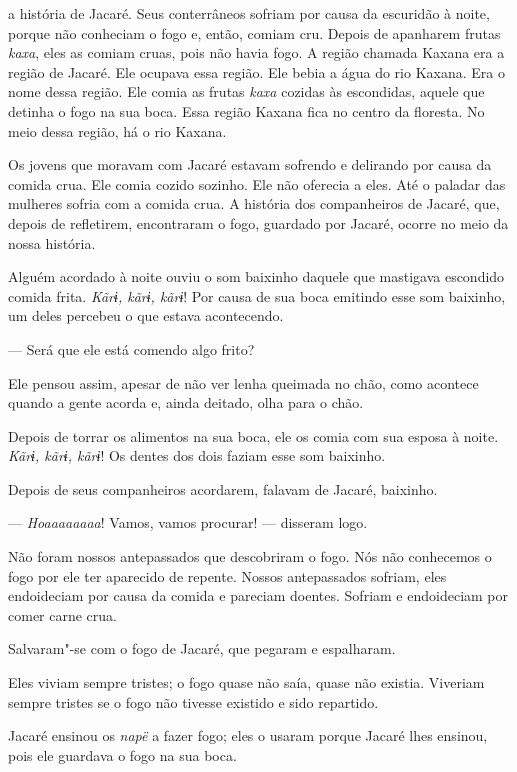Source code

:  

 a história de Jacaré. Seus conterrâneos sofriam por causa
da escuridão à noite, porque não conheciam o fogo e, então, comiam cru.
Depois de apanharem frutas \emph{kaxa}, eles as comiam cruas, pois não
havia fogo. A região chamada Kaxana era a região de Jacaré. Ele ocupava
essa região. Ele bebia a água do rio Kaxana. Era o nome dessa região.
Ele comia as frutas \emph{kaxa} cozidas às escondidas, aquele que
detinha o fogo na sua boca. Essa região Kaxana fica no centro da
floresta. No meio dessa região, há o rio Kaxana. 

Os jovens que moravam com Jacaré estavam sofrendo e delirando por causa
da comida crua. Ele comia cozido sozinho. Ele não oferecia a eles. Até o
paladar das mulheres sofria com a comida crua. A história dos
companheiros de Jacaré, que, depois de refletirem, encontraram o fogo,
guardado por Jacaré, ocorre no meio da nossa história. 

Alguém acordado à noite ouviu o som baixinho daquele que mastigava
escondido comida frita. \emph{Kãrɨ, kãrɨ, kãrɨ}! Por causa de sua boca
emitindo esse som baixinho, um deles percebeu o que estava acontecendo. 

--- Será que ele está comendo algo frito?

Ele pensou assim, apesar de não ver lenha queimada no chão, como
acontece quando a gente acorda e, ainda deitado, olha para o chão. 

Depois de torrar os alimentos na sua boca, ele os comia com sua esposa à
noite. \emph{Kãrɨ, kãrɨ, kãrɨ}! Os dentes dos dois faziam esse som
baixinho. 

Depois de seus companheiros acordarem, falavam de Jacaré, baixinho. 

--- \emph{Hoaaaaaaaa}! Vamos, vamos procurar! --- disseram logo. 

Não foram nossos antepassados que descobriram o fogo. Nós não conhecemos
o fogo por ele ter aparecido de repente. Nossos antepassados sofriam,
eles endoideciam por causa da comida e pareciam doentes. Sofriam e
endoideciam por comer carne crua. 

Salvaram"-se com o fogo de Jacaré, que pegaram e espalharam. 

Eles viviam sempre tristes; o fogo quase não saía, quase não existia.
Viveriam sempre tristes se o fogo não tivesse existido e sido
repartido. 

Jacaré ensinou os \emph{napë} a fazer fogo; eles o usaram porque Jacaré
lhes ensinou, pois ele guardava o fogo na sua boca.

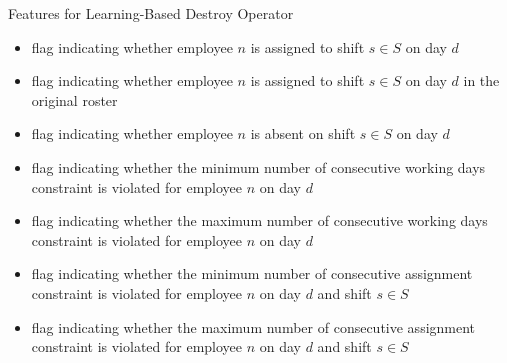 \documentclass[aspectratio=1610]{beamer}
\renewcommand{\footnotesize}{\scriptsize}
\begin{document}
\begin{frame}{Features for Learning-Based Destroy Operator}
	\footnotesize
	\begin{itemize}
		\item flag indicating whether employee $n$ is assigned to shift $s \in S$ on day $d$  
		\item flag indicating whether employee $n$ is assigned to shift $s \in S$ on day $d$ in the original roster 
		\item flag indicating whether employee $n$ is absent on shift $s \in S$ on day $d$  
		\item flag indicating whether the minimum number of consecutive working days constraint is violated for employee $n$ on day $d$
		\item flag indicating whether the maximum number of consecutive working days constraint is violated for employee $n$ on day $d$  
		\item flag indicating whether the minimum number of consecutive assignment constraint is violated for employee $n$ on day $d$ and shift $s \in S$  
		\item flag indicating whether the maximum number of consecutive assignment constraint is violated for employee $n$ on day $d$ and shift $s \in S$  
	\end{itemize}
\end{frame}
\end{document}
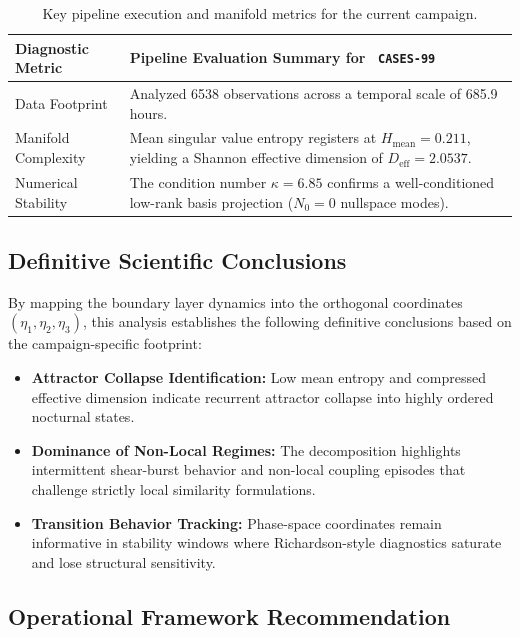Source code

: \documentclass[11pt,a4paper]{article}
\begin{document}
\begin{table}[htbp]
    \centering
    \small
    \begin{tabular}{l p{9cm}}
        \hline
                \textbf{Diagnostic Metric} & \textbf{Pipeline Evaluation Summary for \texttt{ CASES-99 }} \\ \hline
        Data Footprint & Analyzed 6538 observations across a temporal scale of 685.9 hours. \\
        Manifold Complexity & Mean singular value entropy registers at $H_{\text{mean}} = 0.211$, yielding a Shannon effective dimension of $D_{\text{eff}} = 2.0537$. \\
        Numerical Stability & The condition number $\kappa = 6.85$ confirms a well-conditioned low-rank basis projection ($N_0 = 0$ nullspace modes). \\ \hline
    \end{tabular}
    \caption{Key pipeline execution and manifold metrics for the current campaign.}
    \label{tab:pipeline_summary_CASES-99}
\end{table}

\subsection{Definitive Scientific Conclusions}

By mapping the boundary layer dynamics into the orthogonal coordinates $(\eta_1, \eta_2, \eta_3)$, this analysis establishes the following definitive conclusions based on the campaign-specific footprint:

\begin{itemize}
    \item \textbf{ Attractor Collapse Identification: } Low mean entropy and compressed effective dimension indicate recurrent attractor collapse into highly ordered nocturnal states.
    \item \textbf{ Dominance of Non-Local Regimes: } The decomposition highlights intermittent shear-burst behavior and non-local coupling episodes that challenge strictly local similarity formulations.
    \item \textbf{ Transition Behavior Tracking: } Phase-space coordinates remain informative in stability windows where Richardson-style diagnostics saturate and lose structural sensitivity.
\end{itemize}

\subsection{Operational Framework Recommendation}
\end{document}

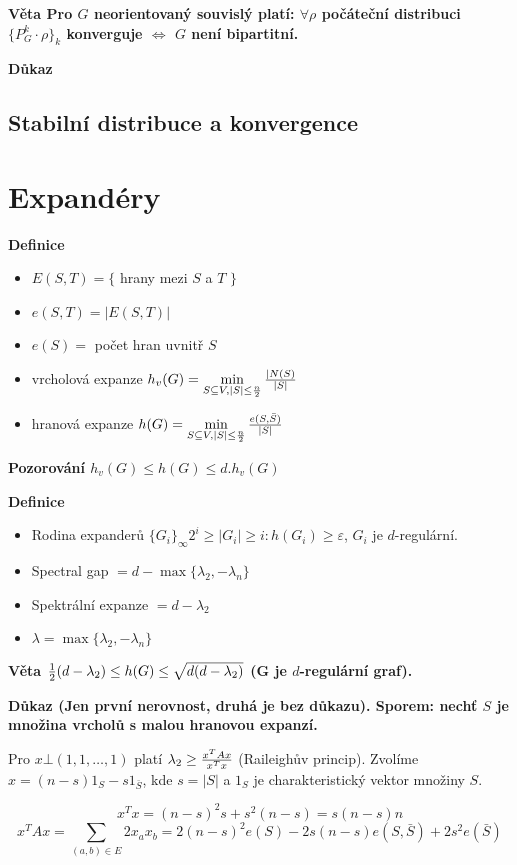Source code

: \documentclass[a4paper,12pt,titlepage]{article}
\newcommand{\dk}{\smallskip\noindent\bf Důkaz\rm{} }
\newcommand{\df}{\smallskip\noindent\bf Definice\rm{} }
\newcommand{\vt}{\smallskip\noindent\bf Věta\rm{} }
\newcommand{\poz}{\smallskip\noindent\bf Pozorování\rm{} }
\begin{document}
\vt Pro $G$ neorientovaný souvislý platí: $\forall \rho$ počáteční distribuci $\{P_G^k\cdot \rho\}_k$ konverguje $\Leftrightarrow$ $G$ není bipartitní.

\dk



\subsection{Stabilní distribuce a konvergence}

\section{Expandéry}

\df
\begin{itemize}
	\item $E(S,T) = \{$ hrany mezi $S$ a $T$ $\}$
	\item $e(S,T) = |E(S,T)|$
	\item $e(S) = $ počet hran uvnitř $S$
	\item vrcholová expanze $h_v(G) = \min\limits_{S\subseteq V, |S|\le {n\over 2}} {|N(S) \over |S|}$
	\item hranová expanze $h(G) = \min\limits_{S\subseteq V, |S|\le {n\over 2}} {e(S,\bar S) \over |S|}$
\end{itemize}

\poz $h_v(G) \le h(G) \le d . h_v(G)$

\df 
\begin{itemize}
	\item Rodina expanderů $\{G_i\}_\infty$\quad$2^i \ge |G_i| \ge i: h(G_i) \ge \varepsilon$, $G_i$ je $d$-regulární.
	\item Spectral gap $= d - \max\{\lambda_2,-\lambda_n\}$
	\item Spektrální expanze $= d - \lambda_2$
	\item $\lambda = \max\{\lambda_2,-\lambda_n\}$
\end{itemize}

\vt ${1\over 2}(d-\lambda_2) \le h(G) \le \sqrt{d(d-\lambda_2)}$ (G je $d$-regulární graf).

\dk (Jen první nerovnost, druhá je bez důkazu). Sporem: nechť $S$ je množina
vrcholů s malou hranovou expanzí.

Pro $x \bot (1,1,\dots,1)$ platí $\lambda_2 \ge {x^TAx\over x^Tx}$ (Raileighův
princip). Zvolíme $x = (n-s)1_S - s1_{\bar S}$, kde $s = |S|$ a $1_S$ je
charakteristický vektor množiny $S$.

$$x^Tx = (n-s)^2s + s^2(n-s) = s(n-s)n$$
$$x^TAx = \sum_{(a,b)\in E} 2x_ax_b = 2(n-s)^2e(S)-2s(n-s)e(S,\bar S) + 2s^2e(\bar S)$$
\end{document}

====

Find the word "baixinho" in the entries above. Copy every line that has it.

Alguém acordado à noite ouviu o som baixinho daquele que mastigava
emitindo esse som baixinho, um deles percebeu o que estava acontecendo. 
baixinho. 
Depois de seus companheiros acordarem, falavam de Jacaré, baixinho. 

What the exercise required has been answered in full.